Provided information START

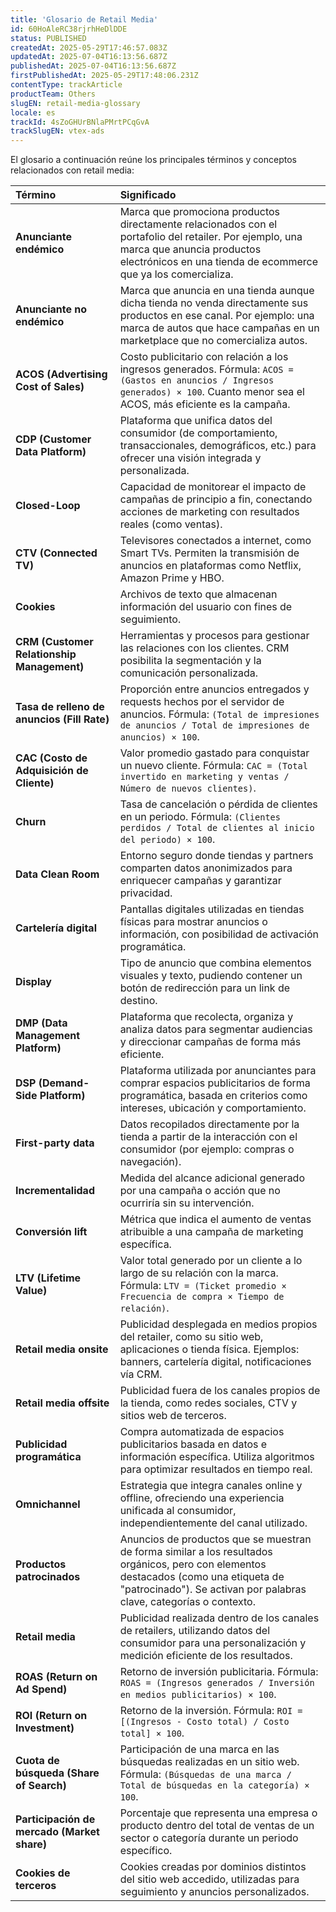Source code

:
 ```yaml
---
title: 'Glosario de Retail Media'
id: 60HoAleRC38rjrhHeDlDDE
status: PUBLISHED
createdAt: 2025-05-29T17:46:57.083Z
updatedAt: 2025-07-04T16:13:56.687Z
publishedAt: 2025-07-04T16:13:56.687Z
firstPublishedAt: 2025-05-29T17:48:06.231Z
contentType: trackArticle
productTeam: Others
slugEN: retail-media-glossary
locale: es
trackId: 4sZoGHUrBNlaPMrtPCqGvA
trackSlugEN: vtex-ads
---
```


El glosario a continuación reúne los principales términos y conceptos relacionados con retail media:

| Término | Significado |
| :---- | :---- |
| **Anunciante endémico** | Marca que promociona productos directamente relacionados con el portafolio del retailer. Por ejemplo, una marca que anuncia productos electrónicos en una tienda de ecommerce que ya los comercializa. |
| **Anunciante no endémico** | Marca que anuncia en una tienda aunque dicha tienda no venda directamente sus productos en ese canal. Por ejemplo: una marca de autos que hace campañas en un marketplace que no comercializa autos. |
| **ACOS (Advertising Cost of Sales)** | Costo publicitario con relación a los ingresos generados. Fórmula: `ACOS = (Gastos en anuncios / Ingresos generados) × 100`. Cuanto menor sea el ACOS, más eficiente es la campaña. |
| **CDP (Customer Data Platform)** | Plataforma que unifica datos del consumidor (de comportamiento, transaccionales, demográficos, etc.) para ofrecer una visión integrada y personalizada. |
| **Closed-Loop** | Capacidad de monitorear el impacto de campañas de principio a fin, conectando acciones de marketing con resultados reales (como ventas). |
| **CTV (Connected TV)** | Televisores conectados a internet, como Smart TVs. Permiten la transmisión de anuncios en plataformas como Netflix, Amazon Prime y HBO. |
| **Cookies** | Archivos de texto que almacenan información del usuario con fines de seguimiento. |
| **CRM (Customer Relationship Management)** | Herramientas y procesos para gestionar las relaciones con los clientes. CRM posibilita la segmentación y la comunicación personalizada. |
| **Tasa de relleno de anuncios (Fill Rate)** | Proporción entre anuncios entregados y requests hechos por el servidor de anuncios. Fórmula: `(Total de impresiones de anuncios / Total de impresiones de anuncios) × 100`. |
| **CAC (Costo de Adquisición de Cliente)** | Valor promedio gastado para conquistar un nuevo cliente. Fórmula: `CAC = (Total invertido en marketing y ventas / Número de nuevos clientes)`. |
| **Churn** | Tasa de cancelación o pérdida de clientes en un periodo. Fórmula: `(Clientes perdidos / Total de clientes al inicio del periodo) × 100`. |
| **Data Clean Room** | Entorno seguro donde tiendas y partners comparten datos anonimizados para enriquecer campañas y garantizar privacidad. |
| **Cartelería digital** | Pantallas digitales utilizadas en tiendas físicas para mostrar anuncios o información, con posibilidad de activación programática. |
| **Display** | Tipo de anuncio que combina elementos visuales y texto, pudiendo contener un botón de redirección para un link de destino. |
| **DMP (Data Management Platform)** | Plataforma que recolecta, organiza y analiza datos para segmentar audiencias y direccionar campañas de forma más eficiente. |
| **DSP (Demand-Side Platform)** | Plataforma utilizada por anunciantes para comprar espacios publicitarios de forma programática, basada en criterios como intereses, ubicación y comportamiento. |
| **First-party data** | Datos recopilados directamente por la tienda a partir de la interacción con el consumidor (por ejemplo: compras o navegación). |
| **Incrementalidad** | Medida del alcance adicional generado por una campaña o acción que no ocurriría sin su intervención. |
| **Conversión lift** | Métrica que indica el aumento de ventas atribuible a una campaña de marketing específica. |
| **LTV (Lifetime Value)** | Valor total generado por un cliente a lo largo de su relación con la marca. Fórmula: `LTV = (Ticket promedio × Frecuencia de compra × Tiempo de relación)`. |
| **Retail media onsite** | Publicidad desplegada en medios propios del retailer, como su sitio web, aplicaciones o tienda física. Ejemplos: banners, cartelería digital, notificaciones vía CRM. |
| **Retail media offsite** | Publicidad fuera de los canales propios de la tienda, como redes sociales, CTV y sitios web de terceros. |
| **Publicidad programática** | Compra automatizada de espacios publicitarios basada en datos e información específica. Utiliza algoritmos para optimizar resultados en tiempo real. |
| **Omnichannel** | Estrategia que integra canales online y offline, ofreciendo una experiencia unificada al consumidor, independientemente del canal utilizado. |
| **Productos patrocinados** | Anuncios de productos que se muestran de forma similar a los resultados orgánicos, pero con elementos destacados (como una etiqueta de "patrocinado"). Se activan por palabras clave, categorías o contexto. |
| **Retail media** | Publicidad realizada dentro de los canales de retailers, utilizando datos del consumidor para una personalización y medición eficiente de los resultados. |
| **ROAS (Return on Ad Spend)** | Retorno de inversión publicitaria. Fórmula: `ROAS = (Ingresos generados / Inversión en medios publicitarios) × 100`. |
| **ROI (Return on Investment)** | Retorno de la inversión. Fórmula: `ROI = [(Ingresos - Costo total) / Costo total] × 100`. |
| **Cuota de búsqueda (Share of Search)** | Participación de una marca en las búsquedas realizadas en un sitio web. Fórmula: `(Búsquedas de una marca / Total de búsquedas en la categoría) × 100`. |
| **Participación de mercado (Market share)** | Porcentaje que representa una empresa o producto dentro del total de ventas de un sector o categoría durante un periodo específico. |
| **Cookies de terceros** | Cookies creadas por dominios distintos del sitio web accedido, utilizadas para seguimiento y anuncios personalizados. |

Provided information END

Task prompt:
Copy the records above exactly, beginning at the line that contains "Término | Significado |" and stopping after the line that contains "de relleno de".

Solution for this task:
| Término | Significado |
| :---- | :---- |
| **Anunciante endémico** | Marca que promociona productos directamente relacionados con el portafolio del retailer. Por ejemplo, una marca que anuncia productos electrónicos en una tienda de ecommerce que ya los comercializa. |
| **Anunciante no endémico** | Marca que anuncia en una tienda aunque dicha tienda no venda directamente sus productos en ese canal. Por ejemplo: una marca de autos que hace campañas en un marketplace que no comercializa autos. |
| **ACOS (Advertising Cost of Sales)** | Costo publicitario con relación a los ingresos generados. Fórmula: `ACOS = (Gastos en anuncios / Ingresos generados) × 100`. Cuanto menor sea el ACOS, más eficiente es la campaña. |
| **CDP (Customer Data Platform)** | Plataforma que unifica datos del consumidor (de comportamiento, transaccionales, demográficos, etc.) para ofrecer una visión integrada y personalizada. |
| **Closed-Loop** | Capacidad de monitorear el impacto de campañas de principio a fin, conectando acciones de marketing con resultados reales (como ventas). |
| **CTV (Connected TV)** | Televisores conectados a internet, como Smart TVs. Permiten la transmisión de anuncios en plataformas como Netflix, Amazon Prime y HBO. |
| **Cookies** | Archivos de texto que almacenan información del usuario con fines de seguimiento. |
| **CRM (Customer Relationship Management)** | Herramientas y procesos para gestionar las relaciones con los clientes. CRM posibilita la segmentación y la comunicación personalizada. |
| **Tasa de relleno de anuncios (Fill Rate)** | Proporción entre anuncios entregados y requests hechos por el servidor de anuncios. Fórmula: `(Total de impresiones de anuncios / Total de impresiones de anuncios) × 100`. |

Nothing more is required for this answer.